Seattle in the Time of Amazon

Martin Pedersen was my editor when I wrote for Metropolis. He's now the executive director of a group called the Common Edge Collaborative, which is dedicated to reconnecting architecture and design to the broader public that it's supposed to serve. He saw me fuming on FB about someone else's thinking how great Amazon might be for Philadelphia, and suggested I write my own essay. (Just click on the arrow after the title.)

 

On Shooting Butterflies

Well, the final news is out, the fix is in, headlines tell us that three major universities agree: we’ve had it, the sixth great environmental catastrophe is upon us, species are going extinct in unprecedented numbers, and humankind may not last another hundred years. It’s a relief, I must say.

When they finally get a diagnosis proving there’s something really wrong with them, people often feel relieved, even if the diagnosis is terminal. It’s a relief to be believed. It’s a relief to know you didn’t make it up. It’s a relief to have a timeframe: you’ve got six months to live--you’d better get your taxes in. For me, it’s a relief to know the long race to save humanity is over. It’s a race I’ve been running all my life, and I’m ready to hang up my track shoes.

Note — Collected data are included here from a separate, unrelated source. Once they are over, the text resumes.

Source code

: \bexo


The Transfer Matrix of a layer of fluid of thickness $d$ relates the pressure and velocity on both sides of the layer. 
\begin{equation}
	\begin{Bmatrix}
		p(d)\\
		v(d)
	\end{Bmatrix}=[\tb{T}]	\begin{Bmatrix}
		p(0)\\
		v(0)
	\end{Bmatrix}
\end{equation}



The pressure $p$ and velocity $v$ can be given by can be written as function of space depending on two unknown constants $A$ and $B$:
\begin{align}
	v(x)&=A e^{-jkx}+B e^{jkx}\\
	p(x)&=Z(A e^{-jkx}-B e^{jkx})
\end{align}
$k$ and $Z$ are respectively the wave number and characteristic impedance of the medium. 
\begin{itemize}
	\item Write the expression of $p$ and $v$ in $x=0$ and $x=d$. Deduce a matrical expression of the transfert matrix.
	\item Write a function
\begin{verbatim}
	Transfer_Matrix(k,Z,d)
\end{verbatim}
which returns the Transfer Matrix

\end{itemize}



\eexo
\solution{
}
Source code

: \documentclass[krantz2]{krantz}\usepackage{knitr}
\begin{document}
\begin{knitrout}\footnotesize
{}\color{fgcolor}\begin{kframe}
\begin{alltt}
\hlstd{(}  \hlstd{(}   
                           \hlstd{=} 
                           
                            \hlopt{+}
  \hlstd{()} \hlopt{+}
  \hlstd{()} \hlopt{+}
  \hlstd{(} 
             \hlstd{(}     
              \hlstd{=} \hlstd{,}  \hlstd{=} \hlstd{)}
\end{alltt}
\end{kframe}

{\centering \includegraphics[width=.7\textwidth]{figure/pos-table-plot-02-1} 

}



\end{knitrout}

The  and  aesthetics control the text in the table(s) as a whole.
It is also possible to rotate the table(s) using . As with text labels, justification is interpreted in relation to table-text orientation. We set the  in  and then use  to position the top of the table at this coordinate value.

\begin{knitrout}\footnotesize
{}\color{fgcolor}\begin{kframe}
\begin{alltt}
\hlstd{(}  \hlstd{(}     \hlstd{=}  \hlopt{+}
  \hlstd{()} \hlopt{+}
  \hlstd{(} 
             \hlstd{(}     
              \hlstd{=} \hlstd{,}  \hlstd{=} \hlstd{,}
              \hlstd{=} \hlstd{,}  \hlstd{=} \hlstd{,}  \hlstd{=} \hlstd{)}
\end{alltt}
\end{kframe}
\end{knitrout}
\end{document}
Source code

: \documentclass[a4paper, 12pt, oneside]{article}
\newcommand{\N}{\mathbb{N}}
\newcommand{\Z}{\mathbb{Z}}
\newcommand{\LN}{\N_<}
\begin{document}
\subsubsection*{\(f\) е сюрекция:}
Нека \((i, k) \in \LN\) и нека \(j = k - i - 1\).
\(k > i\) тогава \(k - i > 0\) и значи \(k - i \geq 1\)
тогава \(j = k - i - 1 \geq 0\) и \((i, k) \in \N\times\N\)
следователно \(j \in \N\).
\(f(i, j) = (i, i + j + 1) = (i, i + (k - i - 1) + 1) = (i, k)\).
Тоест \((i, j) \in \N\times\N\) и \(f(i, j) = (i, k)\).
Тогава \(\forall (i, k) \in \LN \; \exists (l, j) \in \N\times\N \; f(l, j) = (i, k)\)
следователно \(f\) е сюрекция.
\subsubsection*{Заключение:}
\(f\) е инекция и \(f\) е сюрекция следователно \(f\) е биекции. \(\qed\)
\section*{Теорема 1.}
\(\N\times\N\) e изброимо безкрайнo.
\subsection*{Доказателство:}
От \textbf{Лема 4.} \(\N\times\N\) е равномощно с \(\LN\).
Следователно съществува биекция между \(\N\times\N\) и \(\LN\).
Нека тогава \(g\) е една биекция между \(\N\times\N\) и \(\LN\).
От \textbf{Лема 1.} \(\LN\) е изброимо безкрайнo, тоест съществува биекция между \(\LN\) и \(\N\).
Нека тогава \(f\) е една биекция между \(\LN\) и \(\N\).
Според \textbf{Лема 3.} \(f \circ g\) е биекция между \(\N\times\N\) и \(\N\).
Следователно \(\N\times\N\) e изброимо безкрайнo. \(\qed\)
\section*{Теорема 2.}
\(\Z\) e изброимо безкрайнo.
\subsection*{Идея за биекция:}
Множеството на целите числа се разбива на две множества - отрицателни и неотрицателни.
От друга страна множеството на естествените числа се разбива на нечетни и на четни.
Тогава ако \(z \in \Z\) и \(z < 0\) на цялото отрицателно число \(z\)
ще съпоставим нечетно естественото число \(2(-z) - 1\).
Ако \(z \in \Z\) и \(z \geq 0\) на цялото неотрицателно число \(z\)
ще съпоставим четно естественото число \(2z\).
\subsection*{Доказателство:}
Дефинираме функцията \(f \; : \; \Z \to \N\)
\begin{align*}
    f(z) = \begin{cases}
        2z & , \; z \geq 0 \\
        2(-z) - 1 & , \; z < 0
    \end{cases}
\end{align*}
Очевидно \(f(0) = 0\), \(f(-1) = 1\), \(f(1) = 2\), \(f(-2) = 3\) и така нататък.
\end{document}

When I was 13, in 1970, I sat huddled on a picnic blanket on a cold day on Stinson Beach listening to my chemist sister monologue about the scientific facts that proved humankind would be dead from pollution by 1985. We all needed to do everything we could to avoid the end. She, for one, had been recycling her aluminum foil and had saved a roll in the last year. I remember thinking at the time that cutting down on aluminum foil usage might not turn the tide. But, looking back, that was also the day that I realized I shouldn’t have children, because it would be a terrible thing to come to consciousness in a world that was on its way out.

For the rest of my life, humanity’s slow demise ran in the background of my mind, ran silent and anxious and unconscious no matter where I was or what I was doing. The fear that I was not doing enough to “save humanity” was always there, thwarting plans and curtailing dreams. This painful drip, this knowledge of ecological disaster, kept me focused on the terror of life rather than on its beauty, and I avoided many of the deepest experiences of living.

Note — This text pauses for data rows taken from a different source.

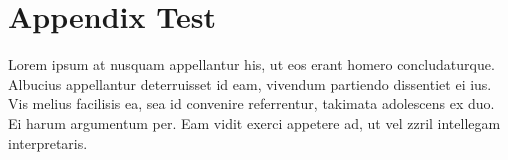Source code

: 
\chapter{Appendix Test}
Lorem ipsum at nusquam appellantur his, ut eos erant homero
concludaturque. Albucius appellantur deterruisset id eam, vivendum
partiendo dissentiet ei ius. Vis melius facilisis ea, sea id convenire
referrentur, takimata adolescens ex duo. Ei harum argumentum per. Eam
vidit exerci appetere ad, ut vel zzril intellegam interpretaris.

\begin{comment}
Entonces, es importante recordar algunas propiedades de una cadena de Márkov, que ennumera Jordan (paper 2007) y que se pueden deducir usando el teorema de separación-d.
\begin{align}
\begin{split}
  p(\mb{X} \,|\, z_n) =~ &p(x_1, ..., x_n \,|\, z_n) 
  \\ &p(x_{n+1}, ..., x_N \,|\, z_n)
\end{split} \label{eqn:3-10} \\
p(x_1, ..., x_{n-1} \,|\, x_n, z_n) =~ 
  &p(x_1, ..., x_{n-1} \,|\, z_n) 
\label{eqn:3-11} \\
p(x_1, ..., x_{n-1} \,|\, z_{n-1}, z_n) =~ 
  &p(x_1, ..., x_{n-1} \,|\, z_{n-1}) 
\label{eqn:3-12} \\
p(x_{n+1}, ..., x_N \,|\, z_n, z_{n+1}) =~ 
  &p(x_{n+1}, ..., x_N \,|\, z_{n+1}) 
\label{eqn:3-13} \\
p(x_{n+2}, ..., x_N \,|\, z_{n+1}, x_{n+1}) =~ 
  &p(x_{n+2}, ..., x_N \,|\, z_{n+1}11 
\label{eqn:3-14} \\ 
\begin{split}
  p(\mb{X} \,|\, z_{n-1}, z_n) =~ &p(x_1, ..., x_{n-1} \,|\, z_{n-1}) 
  \\ &p(x_n \,|\, z_n) 
  \\ &p(x_{n+1}, ..., x_N | z_n)
\end{split} \label{eqn:3-15} \\
  p(x_{N+1} \,|\, \mb{X} ,z_{N+1}) =~ &p(x_{N+1} \,|\, z_{N+1}) 
\label{eqn:3-16} \\
p(z_{N+1} \,|\, z_N, \mb{X}) =~ &p(z_{N+1} \,|\, z_N) 
\label{eqn:3-17} \\
\end{align}
donde $\mb{X} = \lbrce x_1, ..., x_N \rbrace$. 
\end{comment}

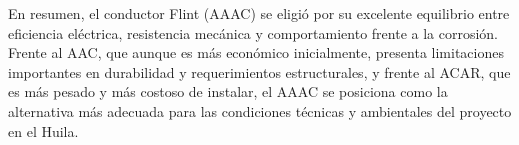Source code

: En resumen, el conductor Flint (AAAC) se eligió por su excelente equilibrio entre eficiencia eléctrica, resistencia mecánica y comportamiento frente a la corrosión. Frente al AAC, que aunque es más económico inicialmente, presenta limitaciones importantes en durabilidad y requerimientos estructurales, y frente al ACAR, que es más pesado y más costoso de instalar, el AAAC se posiciona como la alternativa más adecuada para las condiciones técnicas y ambientales del proyecto en el Huila.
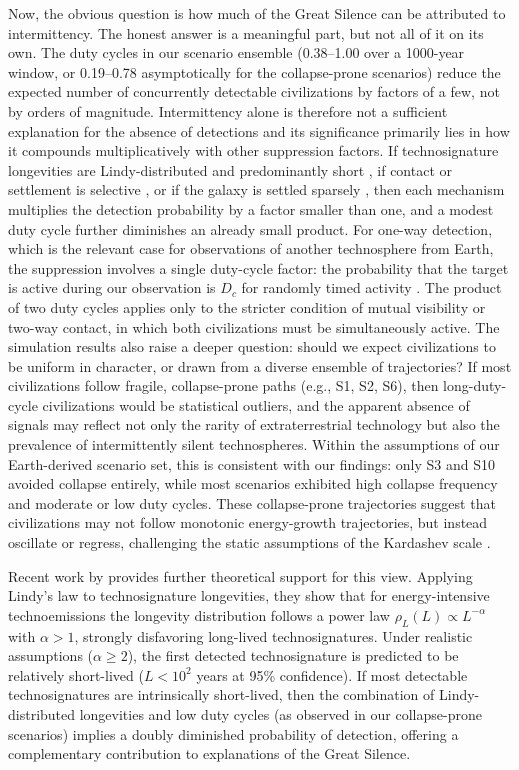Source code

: Now, the obvious question is how much of the Great Silence can be attributed to intermittency. The honest answer is a meaningful part, but not all of it on its own. The duty cycles in our scenario ensemble (0.38--1.00 over a 1000-year window, or 0.19--0.78 asymptotically for the collapse-prone scenarios) reduce the expected number of concurrently detectable civilizations by factors of a few, not by orders of magnitude. Intermittency alone is therefore not a sufficient explanation for the absence of detections and its significance primarily lies in how it compounds multiplicatively with other suppression factors. If technosignature longevities are Lindy-distributed and predominantly short \citep{Balbi2024-bg}, if contact or settlement is selective \citep{Wandel2022-fp}, or if the galaxy is settled sparsely \citep{Carroll-Nellenback2019-aurora}, then each mechanism multiplies the detection probability by a factor smaller than one, and a modest duty cycle further diminishes an already small product. For one-way detection, which is the relevant case for observations of another technosphere from Earth, the suppression involves a single duty-cycle factor: the probability that the target is active during our observation is $D_c$ for randomly timed activity \citep{Balbi2018-fp}. The product of two duty cycles applies only to the stricter condition of mutual visibility or two-way contact, in which both civilizations must be simultaneously active. The simulation results also raise a deeper question: should we expect civilizations to be uniform in character, or drawn from a diverse ensemble of trajectories? If most civilizations follow fragile, collapse-prone paths (e.g., S1, S2, S6), then long-duty-cycle civilizations would be statistical outliers, and the apparent absence of signals may reflect not only the rarity of extraterrestrial technology but also the prevalence of intermittently silent technospheres. Within the assumptions of our Earth-derived scenario set, this is consistent with our findings: only S3 and S10 avoided collapse entirely, while most scenarios exhibited high collapse frequency and moderate or low duty cycles. These collapse-prone trajectories suggest that civilizations may not follow monotonic energy-growth trajectories, but instead oscillate or regress, challenging the static assumptions of the Kardashev scale \citep{Kardashev1964-gv}.

Recent work by \citet{Balbi2024-bg} provides further theoretical support for this view. Applying Lindy's law to technosignature longevities, they show that for energy-intensive technoemissions the longevity distribution follows a power law $\rho_L(L) \propto L^{-\alpha}$ with $\alpha > 1$, strongly disfavoring long-lived technosignatures. Under realistic assumptions ($\alpha \geq 2$), the first detected technosignature is predicted to be relatively short-lived ($L < 10^2$ years at 95\% confidence). If most detectable technosignatures are intrinsically short-lived, then the combination of Lindy-distributed longevities and low duty cycles (as observed in our collapse-prone scenarios) implies a doubly diminished probability of detection, offering a complementary contribution to explanations of the Great Silence.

In order to save the world, I became a designer. If everyone just listened to me, perhaps humanity had a chance. In this ego-strength I followed in the footsteps of Morris and Gropius and Jacobs, but unlike them I did not have a positive manifesto for change. I had a fear of the future, not a plan for it. I became vocal. I became passionate-- that much over-used word that couples desire with heartbreak.  And, in the course of things, I became overwhelmed.

I teach “Design for Social Change” at Cornish College of the Arts in Seattle. We’re tiny. We have 800 students. We teach art and design and dance and theater and champion independent thinking. The main campus building is a repurposed seven story printing building. In the last year, Amazon has been building five tall, steel-and-glass office buildings in a ring around our small campus, dwarfing our old building and battering our days with pneumatics. When I go to lunch, I see hundreds of thirty year-old white males with Amazon lanyards who have been let out of their cubicles for their well-deserved and timed lunch breaks. South Lake Union, right below us on the hill, has been totally redone in the last few years, designed to look like a bunch of independent restaurants and stores, but in reality a mall, a habitat for software engineers, planned by a company called Vulcan.

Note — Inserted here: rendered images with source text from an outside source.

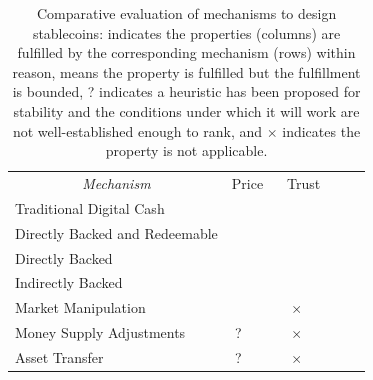 \begin{table}[t!]
\centering

	\begin{tabular}{ lllllllll}

&
\headrow{Corrects undervaluation} &
\headrow{Corrects overvaluation} &
\headrow{Decentralized issuance } &
\headrow{Decentralized redemption} &
\headrow{Decentralized transfer} &
\headrow{No trusted oracle} \\
\hline

	 \multicolumn{1}{c}{\textit{Mechanism} } &    \multicolumn{2}{|c|}{Price} &  \multicolumn{4}{c}{Trust}  \\

	\hline

	Traditional Digital Cash			& \multicolumn{1}{|c|}{\full} & \multicolumn{1}{c|}{\full}   & \multicolumn{1}{c|}{} & \multicolumn{1}{c|}{} & \multicolumn{1}{c|}{} & \multicolumn{1}{c}{\full}   \\

	\hline

	Directly Backed and Redeemable	& \multicolumn{1}{|c|}{\full} 	& \multicolumn{1}{c|}{\full}   & \multicolumn{1}{c|}{} 		& \multicolumn{1}{c|}{} 		& \multicolumn{1}{c|}{\full} & \multicolumn{1}{c}{\full}    \\
	Directly Backed                              	& \multicolumn{1}{|c|}{} 		& \multicolumn{1}{c|}{\full}   & \multicolumn{1}{c|}{ } 	& \multicolumn{1}{c|}{} 		& \multicolumn{1}{c|}{\full} & \multicolumn{1}{c}{\full}    \\
	Indirectly Backed 				& \multicolumn{1}{|c|}{\prt} 	& \multicolumn{1}{c|}{\full}   & \multicolumn{1}{c|}{\full} 	& \multicolumn{1}{c|}{\full} 	& \multicolumn{1}{c|}{\full} & \multicolumn{1}{c}{}    \\      
	Market Manipulation                       	& \multicolumn{1}{|c|}{\prt} 		& \multicolumn{1}{c|}{\prt}   & \multicolumn{1}{c|}{\full} 	& \multicolumn{1}{c|}{$\times$} 		& \multicolumn{1}{c|}{\full} & \multicolumn{1}{c}{}    \\ \hline
	Money Supply Adjustments             	& \multicolumn{1}{|c|}{?} 		& \multicolumn{1}{c|}{\full}   & \multicolumn{1}{c|}{\full} 	& \multicolumn{1}{c|}{$\times$} 		& \multicolumn{1}{c|}{\full} & \multicolumn{1}{c}{}    \\
	Asset Transfer	                                & \multicolumn{1}{|c|}{?} 		& \multicolumn{1}{c|}{\full}   & \multicolumn{1}{c|}{\full} 	& \multicolumn{1}{c|}{$\times$} 		& \multicolumn{1}{c|}{\full} & \multicolumn{1}{c}{}    \\
	\hline

	\end{tabular}
	\caption{Comparative evaluation of mechanisms to design stablecoins: {\full} indicates the properties (columns) are fulfilled by the corresponding mechanism (rows) within reason, {\prt} means the property is fulfilled but the fulfillment is bounded, {?} indicates a heuristic has been proposed for stability and the conditions under which it will work are not well-established enough to rank, and $\times$ indicates the property is not applicable.
	\label{tab:evframework}}
\end{table}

We teach about art and self-expression and independent thinking, but we are ringed by corporate control. One afternoon I was walking from the college past a huge building site and things started to jumble in my mind. I froze in a flood of fear. I couldn’t walk forward and I couldn’t walk back. I felt that I was disintegrating. It had been 15 years since my last panic attack and I didn’t see the old routine coming.

Was it the height of the new construction looming over me? Was it too much work and coffee and not enough food? Or was it the sudden fear that nothing I had done or could do could change the relentless march of the material-consuming culture and that everything I had tried to do to help save humankind had been a ridiculous waste of time. Tall and smart and ego-driven as I was, I was tiny, and no match for tons of steel and glass and the corporate machine that created them. 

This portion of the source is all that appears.